» ASSIGNED TASK
The answer must consist of each line below that contains the word "非航行於國際航線之船舶", copied in full.

» ENTRIES SHOWN
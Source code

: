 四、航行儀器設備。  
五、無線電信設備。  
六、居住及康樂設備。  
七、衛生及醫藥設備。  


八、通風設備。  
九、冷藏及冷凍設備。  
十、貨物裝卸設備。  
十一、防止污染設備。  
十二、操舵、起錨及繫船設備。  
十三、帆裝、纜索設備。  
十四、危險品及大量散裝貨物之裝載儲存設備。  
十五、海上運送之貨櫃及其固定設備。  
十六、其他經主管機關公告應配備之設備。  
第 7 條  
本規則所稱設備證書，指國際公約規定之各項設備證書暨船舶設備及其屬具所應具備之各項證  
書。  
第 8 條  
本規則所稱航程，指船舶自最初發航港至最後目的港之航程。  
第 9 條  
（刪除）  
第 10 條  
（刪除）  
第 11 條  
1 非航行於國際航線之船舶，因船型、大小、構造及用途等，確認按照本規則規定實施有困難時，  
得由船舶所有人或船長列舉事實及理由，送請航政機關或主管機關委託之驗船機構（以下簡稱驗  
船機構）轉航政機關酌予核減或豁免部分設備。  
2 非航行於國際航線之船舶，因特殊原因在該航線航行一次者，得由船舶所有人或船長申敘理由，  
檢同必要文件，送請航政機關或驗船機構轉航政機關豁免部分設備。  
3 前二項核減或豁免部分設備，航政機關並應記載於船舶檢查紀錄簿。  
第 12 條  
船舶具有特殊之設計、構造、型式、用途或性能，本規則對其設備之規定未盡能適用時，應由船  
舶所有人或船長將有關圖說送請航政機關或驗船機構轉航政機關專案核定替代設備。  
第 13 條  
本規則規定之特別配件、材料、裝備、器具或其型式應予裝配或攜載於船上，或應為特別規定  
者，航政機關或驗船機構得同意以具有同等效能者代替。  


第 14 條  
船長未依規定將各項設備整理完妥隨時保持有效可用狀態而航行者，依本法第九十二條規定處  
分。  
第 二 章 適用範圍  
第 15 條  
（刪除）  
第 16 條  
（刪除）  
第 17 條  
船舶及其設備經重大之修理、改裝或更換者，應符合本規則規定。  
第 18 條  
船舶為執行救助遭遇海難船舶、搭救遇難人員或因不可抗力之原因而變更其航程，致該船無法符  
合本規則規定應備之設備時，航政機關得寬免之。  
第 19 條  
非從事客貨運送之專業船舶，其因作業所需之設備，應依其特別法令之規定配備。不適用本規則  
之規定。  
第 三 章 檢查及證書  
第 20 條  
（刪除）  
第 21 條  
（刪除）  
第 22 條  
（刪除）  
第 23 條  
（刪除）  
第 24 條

» ANSWER BELOW
1 非航行於國際航線之船舶，因船型、大小、構造及用途等，確認按照本規則規定實施有困難時，  
2 非航行於國際航線之船舶，因特殊原因在該航線航行一次者，得由船舶所有人或船長申敘理由，  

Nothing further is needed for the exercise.